The Lebanese singsong of her voice can provide a peaceful counterpoint. Suffused with the intonation of a French-educated Maronite, it is so soft it almost lulls you to sleep. "I’ll wait and see," she hastens, "whether or not you’ll ask me the questions I really hate." Yet even in a relaxed conversation, she is outspoken, stimulating, at once straightforward and diffident. "This reality," she points to the tape-recorder. "I still don’t deal with it like a star. I don’t go around carrying my CV or pictures of myself. Not even visiting cards. I don’t want to." When she supplies an oral curriculum vitae instead, the movement of her thoughts is strikingly similar to her stream-of-consciousness compositions. First you get a string of crisp, level-headed facts, but sooner than you realise, the rational connections between them have faltered. "I am Lebanese," she states. "I’ve lived in Paris for 11 years... I worked briefly in research and education. Translation too. No, I’m a radio journalist and I work on news, so as to stay as far as possible from literature, culture, the arts. I don’t participate in French or Arab cultural life much, and it takes me four to five years to complete and publish a book. So far I have four: one collection of short stories and three novels. My novels have been translated into a certain," she laughs, "a respectable number of other languages."
Then the information metamorphoses into something else. "The war is why I left, yes, it was why I finally decided to leave. Well, I left in 1989. That was the last year of war. It’s not as if... I mean, I lived through the entire Lebanese civil war, in Lebanon. But during the last battles — of course I didn’t know they were the last battles then, otherwise I would’ve waited — I started to get scared in a real way, I had genuine fear. Because by that time I had children. I was afraid for the children." There is a surge of intellectually processed emotion as the words finally hit target. "And I felt there was no need for me to stay in the country. None whatever."

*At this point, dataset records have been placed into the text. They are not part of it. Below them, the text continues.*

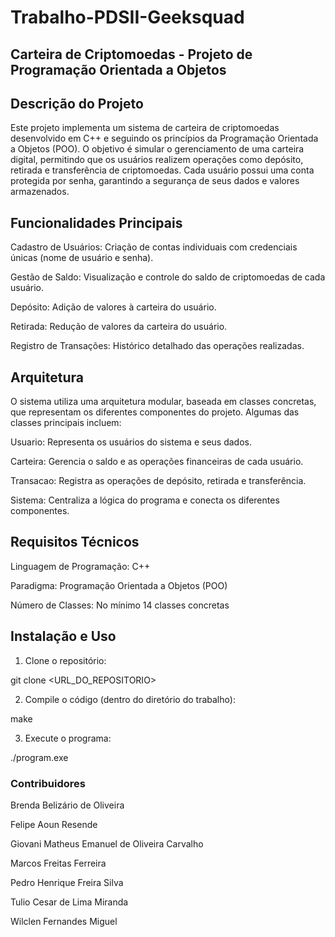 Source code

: # Trabalho-PDSII-Geeksquad

## Carteira de Criptomoedas - Projeto de Programação Orientada a Objetos

## Descrição do Projeto

Este projeto implementa um sistema de carteira de criptomoedas desenvolvido em C++ e seguindo os princípios da Programação Orientada a Objetos (POO). O objetivo é simular o gerenciamento de uma carteira digital, permitindo que os usuários realizem operações como depósito, retirada e transferência de criptomoedas. Cada usuário possui uma conta protegida por senha, garantindo a segurança de seus dados e valores armazenados.

## Funcionalidades Principais

Cadastro de Usuários: Criação de contas individuais com credenciais únicas (nome de usuário e senha).

Gestão de Saldo: Visualização e controle do saldo de criptomoedas de cada usuário.

Depósito: Adição de valores à carteira do usuário.

Retirada: Redução de valores da carteira do usuário.

Registro de Transações: Histórico detalhado das operações realizadas.


## Arquitetura

O sistema utiliza uma arquitetura modular, baseada em classes concretas, que representam os diferentes componentes do projeto. Algumas das classes principais incluem:

Usuario: Representa os usuários do sistema e seus dados.

Carteira: Gerencia o saldo e as operações financeiras de cada usuário.

Transacao: Registra as operações de depósito, retirada e transferência.

Sistema: Centraliza a lógica do programa e conecta os diferentes componentes.


## Requisitos Técnicos

Linguagem de Programação: C++

Paradigma: Programação Orientada a Objetos (POO)

Número de Classes: No mínimo 14 classes concretas


## Instalação e Uso

1. Clone o repositório:

git clone <URL_DO_REPOSITORIO>


2. Compile o código (dentro do diretório do trabalho):

make


3. Execute o programa:

./program.exe



### Contribuidores

Brenda Belizário de Oliveira

Felipe Aoun Resende

Giovani Matheus Emanuel de Oliveira Carvalho

Marcos Freitas Ferreira

Pedro Henrique Freira Silva

Tulio Cesar de Lima Miranda

Wilclen Fernandes Miguel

Yet through her words, the way they slip and escalate, she manages to subvert the reality which torments her — to a far greater extent, it turns out, than many self-advertised revolutionaries and feminists. Until you think about it, her answer to the question of belonging, the one locus of relations that has conditioned her life and work (how does one react to being Christian, in Beirut, at the outbreak of the civil war?), seems matter-of-fact enough. "I studied French literature at the Lebanese University, and the year I graduated  the war in Lebanon broke out. Yes, my first book [Al-Tha’irat, The Rebels] came out in 1985, in the middle of the war. Three quarters of my life are in the middle of the war. You didn’t have time to embark on adult life before the war started, and when you did you were armed with your parents’ upbringing, values that were no longer useful for anything."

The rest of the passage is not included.